Claro, eles não eram crianças quaisquer, e também havia
uma pintura da Humanidade. As preocupações de Mafalda encontraram paredes
de repercussão perfeitas no estabelecimento – adorável, mas estabelecimento
ainda assim – representado por Manolito e Susanita, que expressaram o
capitalismo de uma forma adocicada, mas às vezes brutal. Libertad e
Guille eram a anarquia feliz, o chamado para quebrar o sistema, um da
selvageria de uma criança pequena e nada complacente e o outro de uma formação
onde uma mãe solteira e militante era vislumbrada. Felipe era um
pouco de todos nós, ou aquela faceta de nós que às vezes homenageia Bartleby, o
garoto indolente que chutava as coisas com uma culpa moderada. Miguelito,
aquele com as alfaces na cabeça, talvez o mais filho de todos, inocência e
devaneio permanente. Mafalda, fã dos Beatles e inimiga da cruzada da
sopa, um pequeno demônio versado em política nacional (“O pau para
dentar ideologias?”) E as convulsões internacionais, coalharam o
panorama interagindo com eles e com a própria descrença. No quarteirão, na
praça, na escola, nas modestas salas de classe média de seus
personagens, Quino já representava o mundo .
Mas embora o mundo cruel e às vezes inexplicável aparecesse
em seus filhos, o homem de Mendoza nunca foi um niilista.
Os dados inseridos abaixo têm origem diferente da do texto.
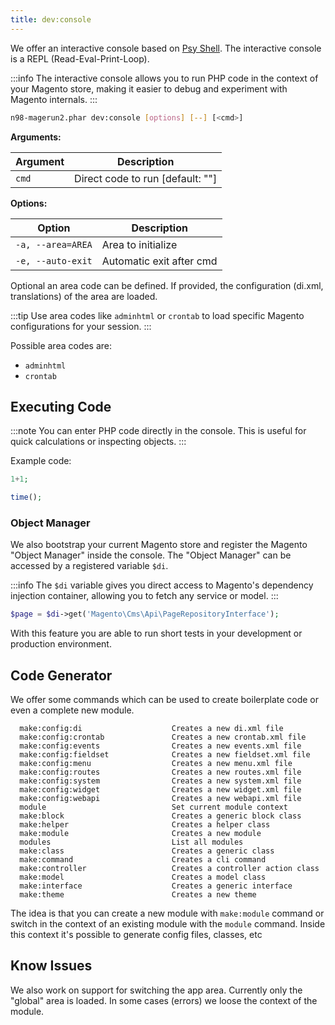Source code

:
 ```yaml
---
title: dev:console
---
```


We offer an interactive console based on [Psy Shell](http://psysh.org/).
The interactive console is a REPL (Read-Eval-Print-Loop).

:::info
The interactive console allows you to run PHP code in the context of your Magento store, making it easier to debug and experiment with Magento internals.
:::

```sh
n98-magerun2.phar dev:console [options] [--] [<cmd>]
```

**Arguments:**

| Argument | Description                |
|----------|----------------------------|
| `cmd`    | Direct code to run [default: ""] |

**Options:**

| Option           | Description                |
|------------------|----------------------------|
| `-a, --area=AREA`| Area to initialize         |
| `-e, --auto-exit`| Automatic exit after cmd   |

Optional an area code can be defined. If provided, the configuration (di.xml, translations) of the area are loaded.

:::tip
Use area codes like `adminhtml` or `crontab` to load specific Magento configurations for your session.
:::

Possible area codes are:

- `adminhtml`
- `crontab`

## Executing Code

:::note
You can enter PHP code directly in the console. This is useful for quick calculations or inspecting objects.
:::

Example code:

```php
1+1;

time();
```

### Object Manager

We also bootstrap your current Magento store and register the Magento "Object Manager" inside the console.
The "Object Manager" can be accessed by a registered variable `$di`.

:::info
The `$di` variable gives you direct access to Magento's dependency injection container, allowing you to fetch any service or model.
:::

```php
$page = $di->get('Magento\Cms\Api\PageRepositoryInterface');
```

With this feature you are able to run short tests in your development or production environment.

## Code Generator

We offer some commands which can be used to create boilerplate code or even a complete new module.

```
  make:config:di                    Creates a new di.xml file
  make:config:crontab               Creates a new crontab.xml file
  make:config:events                Creates a new events.xml file
  make:config:fieldset              Creates a new fieldset.xml file
  make:config:menu                  Creates a new menu.xml file
  make:config:routes                Creates a new routes.xml file
  make:config:system                Creates a new system.xml file
  make:config:widget                Creates a new widget.xml file
  make:config:webapi                Creates a new webapi.xml file
  module                            Set current module context
  make:block                        Creates a generic block class
  make:helper                       Creates a helper class
  make:module                       Creates a new module
  modules                           List all modules
  make:class                        Creates a generic class
  make:command                      Creates a cli command
  make:controller                   Creates a controller action class
  make:model                        Creates a model class
  make:interface                    Creates a generic interface
  make:theme                        Creates a new theme
```

The idea is that you can create a new module with `make:module` command or switch in the context of an existing module with the `module` command.
Inside this context it's possible to generate config files, classes, etc


## Know Issues

We also work on support for switching the app area. Currently only the "global" area is loaded.
In some cases (errors) we loose the context of the module.
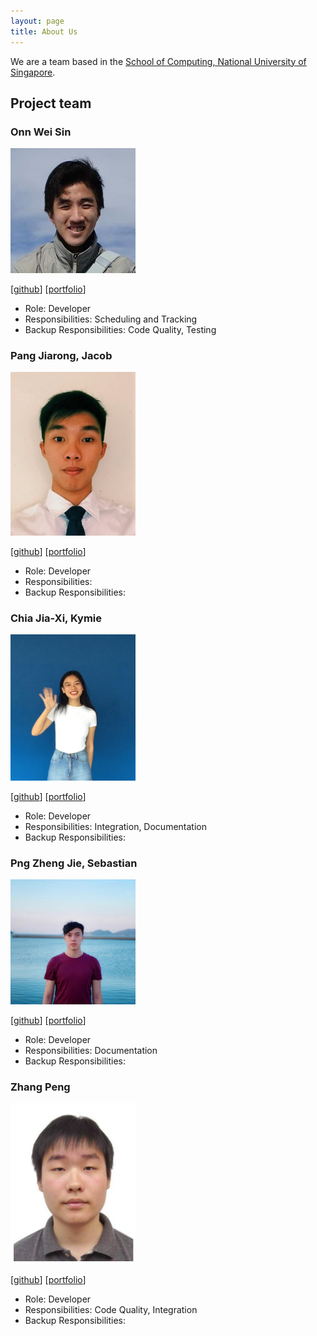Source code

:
 ```yaml
---
layout: page
title: About Us
---
```


We are a team based in the [School of Computing, National University of Singapore](http://www.comp.nus.edu.sg).

## Project team

### Onn Wei Sin

<img src="images/onnwards.png" width="200px">

[[github](http://github.com/onnwards)]
[[portfolio](team/onnwards.md)]

* Role: Developer
* Responsibilities: Scheduling and Tracking
* Backup Responsibilities: Code Quality, Testing

### Pang Jiarong, Jacob

<img src="images/jacob-pang.png" width="200px">

[[github](http://github.com/Jacob-Pang)]
[[portfolio](team/jacob-pang.md)]

* Role: Developer
* Responsibilities:
* Backup Responsibilities:

### Chia Jia-Xi, Kymie

<img src="images/kwmiw.png" width="200px">

[[github](http://github.com/kwmiw)]
[[portfolio](team/kwmiw.md)]

* Role: Developer
* Responsibilities: Integration, Documentation
* Backup Responsibilities:

### Png Zheng Jie, Sebastian

<img src="images/pngsebastian.png" width="200px">

[[github](https://github.com/pngsebastian)]
[[portfolio](team/pngsebastian.md)]

* Role: Developer
* Responsibilities: Documentation
* Backup Responsibilities:

### Zhang Peng

<img src="images/icytornado.png" width="200px">

[[github](https://github.com/icytornado)]
[[portfolio](team/icytornado.md)]

* Role: Developer
* Responsibilities: Code Quality, Integration
* Backup Responsibilities:
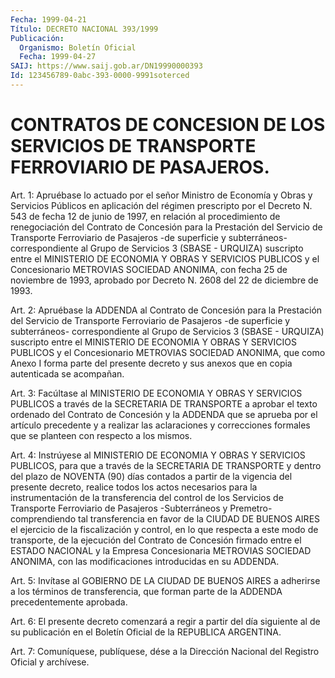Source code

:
 ```yaml
---
Fecha: 1999-04-21
Título: DECRETO NACIONAL 393/1999
Publicación:
  Organismo: Boletín Oficial
  Fecha: 1999-04-27
SAIJ: https://www.saij.gob.ar/DN19990000393
Id: 123456789-0abc-393-0000-9991soterced
---
```

# CONTRATOS DE CONCESION DE LOS SERVICIOS DE TRANSPORTE FERROVIARIO DE PASAJEROS.

<a id="1"></a>
Art. 1: Apruébase lo actuado por el señor Ministro de Economía y  Obras  y Servicios Públicos en aplicación del régimen prescripto por el Decreto  N. 543 de fecha 12 de junio de 1997, en relación al procedimiento de renegociación  del  Contrato  de Concesión para la Prestación del Servicio de Transporte Ferroviario  de Pasajeros -de superficie y subterráneos- correspondiente al Grupo  de Servicios 3 (SBASE - URQUIZA) suscripto entre el MINISTERIO DE ECONOMIA Y OBRAS Y SERVICIOS PUBLICOS y el Concesionario METROVIAS SOCIEDAD ANONIMA, con fecha 25 de noviembre de 1993, aprobado por Decreto N. 2608 del 22 de diciembre de 1993.

<a id="2"></a>
Art.  2:  Apruébase  la ADDENDA al Contrato de Concesión para  la Prestación del Servicio  de Transporte Ferroviario de Pasajeros -de superficie y subterráneos- correspondiente al Grupo  de Servicios 3 (SBASE - URQUIZA) suscripto entre el MINISTERIO DE ECONOMIA Y OBRAS Y SERVICIOS PUBLICOS y el Concesionario METROVIAS SOCIEDAD ANONIMA, que como Anexo I forma parte  del presente decreto y sus anexos que en copia autenticada se acompañan.

<a id="3"></a>
Art. 3: Facúltase al MINISTERIO  DE  ECONOMIA  Y OBRAS Y SERVICIOS PUBLICOS a través de la SECRETARIA DE TRANSPORTE a aprobar el texto ordenado del Contrato de Concesión y la ADDENDA que  se aprueba por el artículo precedente y a realizar las aclaraciones y correcciones formales que se planteen con respecto a los mismos.

<a id="4"></a>
Art. 4: Instrúyese al MINISTERIO DE ECONOMIA Y OBRAS  Y  SERVICIOS PUBLICOS, para que a través de la SECRETARIA DE TRANSPORTE y dentro del plazo de NOVENTA (90) días contados a partir de la vigencia del presente  decreto,  realice todos  los  actos  necesarios  para la instrumentación de la transferencia del control de los Servicios de Transporte  Ferroviario  de  Pasajeros -Subterráneos  y  Premetro- comprendiendo  tal  transferencia  en  favor de la CIUDAD DE BUENOS AIRES  el  ejercicio  de  la fiscalización y  control,  en  lo  que respecta a este modo de transporte, de la ejecución del Contrato de Concesión firmado entre el ESTADO NACIONAL y la Empresa Concesionaria METROVIAS SOCIEDAD  ANONIMA,  con  las modificaciones introducidas en su ADDENDA.

<a id="5"></a>
Art.  5: Invítase  al  GOBIERNO DE LA CIUDAD DE BUENOS  AIRES  a adherirse a los términos de  transferencia,  que forman parte de la ADDENDA precedentemente aprobada.

<a id="6"></a>
Art. 6: El presente decreto comenzará a regir  a  partir  del  día siguiente al  de  su  publicación  en  el  Boletín  Oficial  de la REPUBLICA ARGENTINA.

<a id="7"></a>
Art. 7: Comuníquese, publíquese, dése a la Dirección Nacional  del Registro Oficial  y  archívese.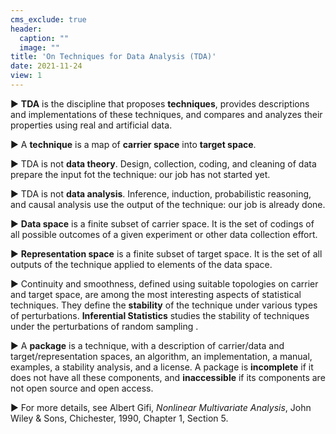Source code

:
 ```yaml
---
cms_exclude: true
header:
  caption: ""
  image: ""
title: 'On Techniques for Data Analysis (TDA)'
date: 2021-11-24
view: 1
---
```

&#9658; **TDA** is the discipline that proposes **techniques**, provides descriptions and implementations of these techniques, and compares and analyzes their properties using real and artificial data. 

&#9658; A **technique** is a map of **carrier space** into **target space**.

&#9658;  TDA is not **data theory**. Design, collection, coding, and cleaning of data prepare the input fot the technique: our job has not started yet.

&#9658; TDA is not **data analysis**. Inference, induction, probabilistic reasoning, and causal analysis use the output of the technique: our job is already done.

&#9658; **Data space** is a finite subset of carrier space. It is the set of codings of all possible outcomes of a given experiment or other data collection effort. 

&#9658; **Representation space** is a finite subset of target space. It is the set of all outputs of the technique applied to elements of the data space.
 
&#9658; Continuity and smoothness, defined using suitable topologies on carrier and target space, are among the most interesting aspects of statistical techniques. They define the **stability** of the technique under various types of perturbations. **Inferential Statistics** studies the stability of techniques under the perturbations of random sampling .

&#9658; A **package** is a technique, with a description of carrier/data and target/representation spaces,  an algorithm, an implementation, a manual, examples, a stability analysis, and a license. A package is **incomplete** if it does not have all these components, and **inaccessible** if its components are not open source and open access.

&#9658; For more details, see Albert Gifi, *Nonlinear Multivariate Analysis*,
John Wiley & Sons, Chichester, 1990, Chapter 1, Section 5.



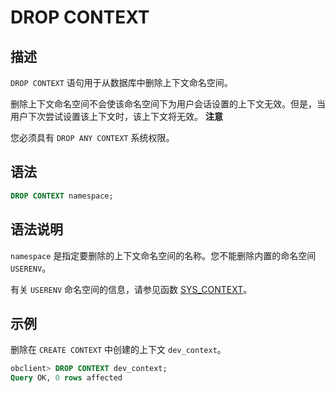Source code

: DROP CONTEXT 
=================================



描述 
-----------------------

`DROP CONTEXT` 语句用于从数据库中删除上下文命名空间。

删除上下文命名空间不会使该命名空间下为用户会话设置的上下文无效。但是，当用户下次尝试设置该上下文时，该上下文将无效。
**注意**



您必须具有 `DROP ANY CONTEXT` 系统权限。

语法 
-----------------------

```sql
DROP CONTEXT namespace;
```



语法说明 
-------------------------

`namespace` 是指定要删除的上下文命名空间的名称。您不能删除内置的命名空间 `USERENV`。

有关 `USERENV` 命名空间的信息，请参见函数 [SYS_CONTEXT](../../5.functions-2/2.single-row-functions/9.environment-and-identifier-functions/1.LNNVL-1-2.md)。

示例 
-----------------------

删除在 `CREATE CONTEXT` 中创建的上下文 `dev_context`。

```sql
obclient> DROP CONTEXT dev_context;
Query OK, 0 rows affected
```


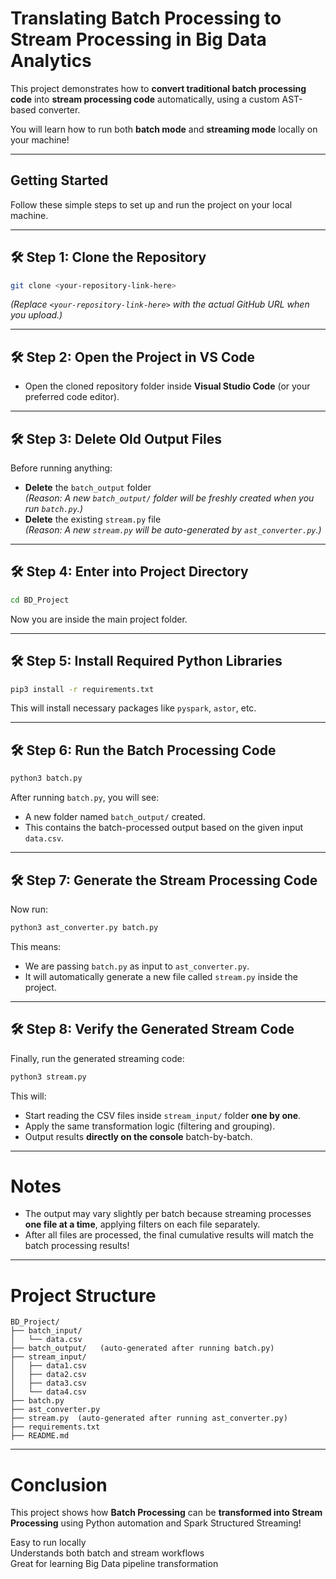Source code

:



# Translating Batch Processing to Stream Processing in Big Data Analytics

This project demonstrates how to **convert traditional batch processing code** into **stream processing code** automatically, using a custom AST-based converter.

You will learn how to run both **batch mode** and **streaming mode** locally on your machine!

---

##  Getting Started

Follow these simple steps to set up and run the project on your local machine.

---

## 🛠️ Step 1: Clone the Repository

```bash
git clone <your-repository-link-here>
```

*(Replace `<your-repository-link-here>` with the actual GitHub URL when you upload.)*

---

## 🛠️ Step 2: Open the Project in VS Code

- Open the cloned repository folder inside **Visual Studio Code** (or your preferred code editor).

---

## 🛠️ Step 3: Delete Old Output Files

Before running anything:
- **Delete** the `batch_output` folder  
  *(Reason: A new `batch_output/` folder will be freshly created when you run `batch.py`.)*
- **Delete** the existing `stream.py` file  
  *(Reason: A new `stream.py` will be auto-generated by `ast_converter.py`.)*

---

## 🛠️ Step 4: Enter into Project Directory

```bash
cd BD_Project
```

 Now you are inside the main project folder.

---

## 🛠️ Step 5: Install Required Python Libraries

```bash
pip3 install -r requirements.txt
```

This will install necessary packages like `pyspark`, `astor`, etc.

---

## 🛠️ Step 6: Run the Batch Processing Code

```bash
python3 batch.py
```

 After running `batch.py`, you will see:
- A new folder named `batch_output/` created.
- This contains the batch-processed output based on the given input `data.csv`.

---

## 🛠️ Step 7: Generate the Stream Processing Code

Now run:

```bash
python3 ast_converter.py batch.py
```

 This means:
- We are passing `batch.py` as input to `ast_converter.py`.
- It will automatically generate a new file called `stream.py` inside the project.

---

## 🛠️ Step 8: Verify the Generated Stream Code

Finally, run the generated streaming code:

```bash
python3 stream.py
```

 This will:
- Start reading the CSV files inside `stream_input/` folder **one by one**.
- Apply the same transformation logic (filtering and grouping).
- Output results **directly on the console** batch-by-batch.

---
  
#  Notes

- The output may vary slightly per batch because streaming processes **one file at a time**, applying filters on each file separately.
- After all files are processed, the final cumulative results will match the batch processing results!

---

# Project Structure

```
BD_Project/
├── batch_input/
│   └── data.csv
├── batch_output/   (auto-generated after running batch.py)
├── stream_input/
│   ├── data1.csv
│   ├── data2.csv
│   ├── data3.csv
│   └── data4.csv
├── batch.py
├── ast_converter.py
├── stream.py  (auto-generated after running ast_converter.py)
├── requirements.txt
├── README.md
```

---

# Conclusion

This project shows how **Batch Processing** can be **transformed into Stream Processing** using Python automation and Spark Structured Streaming!

 Easy to run locally  
 Understands both batch and stream workflows  
 Great for learning Big Data pipeline transformation

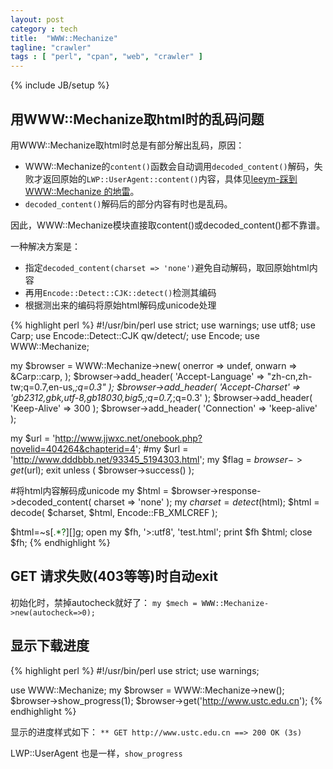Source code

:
 ```yaml
---
layout: post
category : tech
title:  "WWW::Mechanize"
tagline: "crawler"
tags : [ "perl", "cpan", "web", "crawler" ] 
---
```

{% include JB/setup %}

## 用WWW::Mechanize取html时的乱码问题

用WWW::Mechanize取html时总是有部分解出乱码，原因：
- WWW::Mechanize的``content()``函数会自动调用``decoded_content()``解码，失败才返回原始的``LWP::UserAgent::content()``内容，具体见[leeym-踩到 WWW::Mechanize 的地雷](http://blog.leeym.com/2007/03/wwwmechanize.html)。
- ``decoded_content()``解码后的部分内容有时也是乱码。

因此，WWW::Mechanize模块直接取content()或decoded_content()都不靠谱。

一种解决方案是：
- 指定``decoded_content(charset => 'none')``避免自动解码，取回原始html内容
- 再用``Encode::Detect::CJK::detect()``检测其编码
- 根据测出来的编码将原始html解码成unicode处理

{% highlight perl %}
#!/usr/bin/perl
use strict;
use warnings;
use utf8;
use Carp;
use Encode::Detect::CJK qw/detect/;
use Encode;
use WWW::Mechanize;
 
my $browser =
    WWW::Mechanize->new( onerror => undef, onwarn => \&Carp::carp, );
$browser->add_header(
    'Accept-Language' => "zh-cn,zh-tw;q=0.7,en-us,*;q=0.3" );
$browser->add_header( 'Accept-Charset' =>
        'gb2312,gbk,utf-8,gb18030,big5,;q=0.7,*;q=0.3' );
$browser->add_header( 'Keep-Alive' => 300 );
$browser->add_header( 'Connection' => 'keep-alive' );
 
my $url  = 'http://www.jjwxc.net/onebook.php?novelid=404264&chapterid=4';
#my $url  = 'http://www.dddbbb.net/93345_5194303.html';
my $flag = $browser->get($url);
exit unless ( $browser->success() );
 
#将html内容解码成unicode
my $html = $browser->response->decoded_content( charset => 'none' );
my $charset = detect($html);
$html = decode( $charset, $html, Encode::FB_XMLCREF );
 
$html=~s[<font color='#.{6}'>.*?</font>][]g;
open my $fh, '>:utf8', 'test.html';
print $fh $html;
close $fh;
{% endhighlight %}

## GET 请求失败(403等等)时自动exit

初始化时，禁掉autocheck就好了：
``my $mech = WWW::Mechanize->new(autocheck=>0);``

## 显示下载进度

{% highlight perl %}
#!/usr/bin/perl
use strict;
use warnings;
  
use WWW::Mechanize;
my $browser = WWW::Mechanize->new();
$browser->show_progress(1);
$browser->get('http://www.ustc.edu.cn');
{% endhighlight %}

显示的进度样式如下： ``** GET http://www.ustc.edu.cn ==> 200 OK (3s)``

LWP::UserAgent 也是一样，``show_progress``
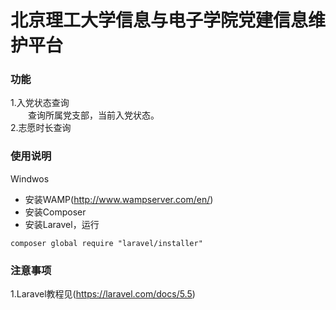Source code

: # 北京理工大学信息与电子学院党建信息维护平台
### 功能
1.入党状态查询  
&emsp;&emsp;查询所属党支部，当前入党状态。  
2.志愿时长查询  
### 使用说明
Windwos   
* 安装WAMP(http://www.wampserver.com/en/)  
* 安装Composer  
* 安装Laravel，运行  
```
composer global require "laravel/installer"
```
### 注意事项
1.Laravel教程见(https://laravel.com/docs/5.5)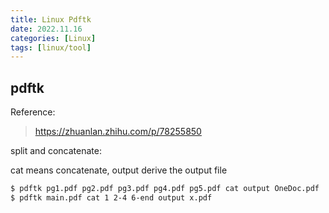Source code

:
 ```yaml
---
title: Linux Pdftk
date: 2022.11.16
categories: [Linux]
tags: [linux/tool]
---
```


## pdftk

Reference:

> https://zhuanlan.zhihu.com/p/78255850

split and concatenate:

cat means concatenate, output derive the output file

```bash
$ pdftk pg1.pdf pg2.pdf pg3.pdf pg4.pdf pg5.pdf cat output OneDoc.pdf
$ pdftk main.pdf cat 1 2-4 6-end output x.pdf
```

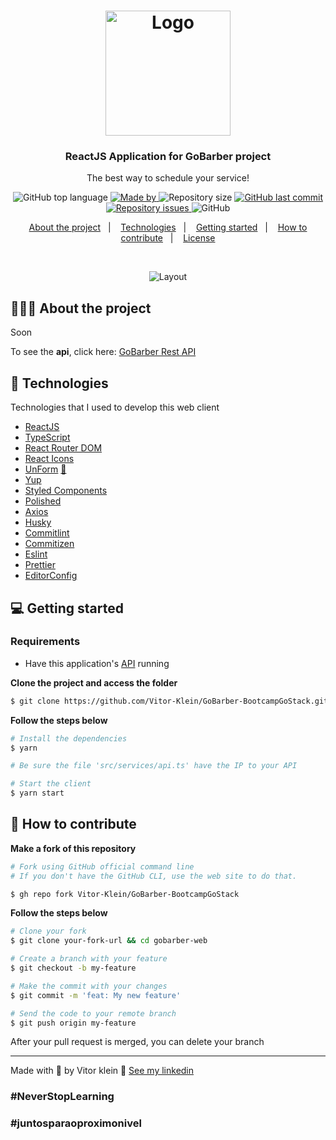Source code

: <h1 align="center">
  <img alt="Logo" src="https://res.cloudinary.com/eliasgcf/image/upload/v1588625369/GoBarber/logo_iw1v9f.svg" width="200px">
</h1>

<h3 align="center">
  ReactJS Application for GoBarber project
</h3>

<p align="center">The best way to schedule your service!</p>

<p align="center">
  <img alt="GitHub top language" src="https://img.shields.io/github/languages/top/Vitor-Klein/GoBarber-BootcampGoStack?color=%23FF9000">

  <a href="https://www.linkedin.com/in/Vitor-Klein/" target="_blank" rel="noopener noreferrer">
    <img alt="Made by" src="https://img.shields.io/badge/made%20by-Vitor%20Klein-%23FF9000">
  </a>

  <img alt="Repository size" src="https://img.shields.io/github/repo-size/Vitor-Klein/gobarber-webGoBarber-BootcampGoStack?color=%23FF9000">

  <a href="https://github.com/Vitor-Klein/GoBarber-BootcampGoStack/commits/master">
    <img alt="GitHub last commit" src="https://img.shields.io/github/last-commit/Vitor-Klein/GoBarber-BootcampGoStack?color=%23FF9000">
  </a>

  <a href="https://github.com/Vitor-Klein/GoBarber-BootcampGoStack/issues">
    <img alt="Repository issues" src="https://img.shields.io/github/issues/Vitor-Klein/GoBarber-BootcampGoStack?color=%23FF9000">
  </a>

  <img alt="GitHub" src="https://img.shields.io/github/license/Vitor-Klein/GoBarber-BootcampGoStack?color=%23FF9000">
</p>

<p align="center">
  <a href="#%EF%B8%8F-about-the-project">About the project</a>&nbsp;&nbsp;&nbsp;|&nbsp;&nbsp;&nbsp;
  <a href="#-technologies">Technologies</a>&nbsp;&nbsp;&nbsp;|&nbsp;&nbsp;&nbsp;
  <a href="#-getting-started">Getting started</a>&nbsp;&nbsp;&nbsp;|&nbsp;&nbsp;&nbsp;
  <a href="#-how-to-contribute">How to contribute</a>&nbsp;&nbsp;&nbsp;|&nbsp;&nbsp;&nbsp;
  <a href="#-license">License</a>
</p>

</br>

<p align="center">
  <img alt="Layout" src="https://res.cloudinary.com/eliasgcf/image/upload/v1588811213/GoBarber/Kapture_2020-05-06_at_21.25.26_tijnl5.gif">
</p>

## 💇🏻‍♂️ About the project

Soon

To see the **api**, click here: [GoBarber Rest API](https://github.com/Vitor-Klein/GoBarber-BootcampGoStack)</br>

## 🚀 Technologies

Technologies that I used to develop this web client

- [ReactJS](https://reactjs.org/)
- [TypeScript](https://www.typescriptlang.org/)
- [React Router DOM](https://reacttraining.com/react-router/)
- [React Icons](https://react-icons.netlify.com/#/)
- [UnForm](https://unform.dev/) [💜](https://rocketseat.com.br/)
- [Yup](https://github.com/jquense/yup)
- [Styled Components](https://styled-components.com/)
- [Polished](https://github.com/styled-components/polished)
- [Axios](https://github.com/axios/axios)
- [Husky](https://github.com/typicode/husky)
- [Commitlint](https://github.com/conventional-changelog/commitlint)
- [Commitizen](https://github.com/commitizen/cz-cli)
- [Eslint](https://eslint.org/)
- [Prettier](https://prettier.io/)
- [EditorConfig](https://editorconfig.org/)

## 💻 Getting started

### Requirements

- Have this application's [API](https://github.com/Vitor-Klein/GoBarber-BootcampGoStack) running

**Clone the project and access the folder**

```bash
$ git clone https://github.com/Vitor-Klein/GoBarber-BootcampGoStack.git && cd gobarber-web
```

**Follow the steps below**

```bash
# Install the dependencies
$ yarn

# Be sure the file 'src/services/api.ts' have the IP to your API

# Start the client
$ yarn start
```

## 🤔 How to contribute

**Make a fork of this repository**

```bash
# Fork using GitHub official command line
# If you don't have the GitHub CLI, use the web site to do that.

$ gh repo fork Vitor-Klein/GoBarber-BootcampGoStack
```

**Follow the steps below**

```bash
# Clone your fork
$ git clone your-fork-url && cd gobarber-web

# Create a branch with your feature
$ git checkout -b my-feature

# Make the commit with your changes
$ git commit -m 'feat: My new feature'

# Send the code to your remote branch
$ git push origin my-feature
```

After your pull request is merged, you can delete your branch

---

Made with 💜 by Vitor klein 👋 [See my linkedin](https://www.linkedin.com/in/Vitor-Klein/)

### #NeverStopLearning
### #juntosparaoproximonivel
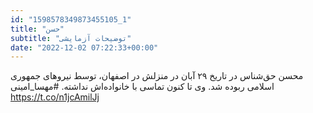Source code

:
 ```yaml
---
id: "1598578349873455105_1"
title: "حسن"
subtitle: "توضیحات آزمایشی"
date: "2022-12-02 07:22:33+00:00"
---
```

محسن حق‌شناس در تاریخ ۲۹ آبان در منزلش در اصفهان، توسط نیرو‌های جمهوری اسلامی ربوده شد. وی تا کنون تماسی با خانواده‌اش نداشته.
#مهسا_امینی https://t.co/n1jcAmilJj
A profunda
humanidade de Quino fez de Mafalda uma tira tão popular,
pois o cartunista também observava com carinho e compreensão as
únicas pessoas mais velhas que apareciam regularmente – os sofredores pais
de Mafalda . Se Susanita só estava interessada em se casar e ser uma
dona de casa com lindos bebês, Raquel, A mãe de Mafalda, era uma lembrança
da prisão em casa e dos sonhos frustrados, e a mãe invisível de Libertad um
sinal de que havia um caminho feminista. O pai era uma concentração do
porteño médio, vinculado a um trabalho de escritório que lhe permitia aqueles
modestos quinze dias de praia, com o humilde sonho de chegar ao Citroen
3CV. Em todas essas criaturas, na doçura com que retratava seus desejos,
suas misérias e obsessões, fica claro o quanto o homem com o bico as amava.
E porque os amava tanto, um dia decidiu despedir-se deles.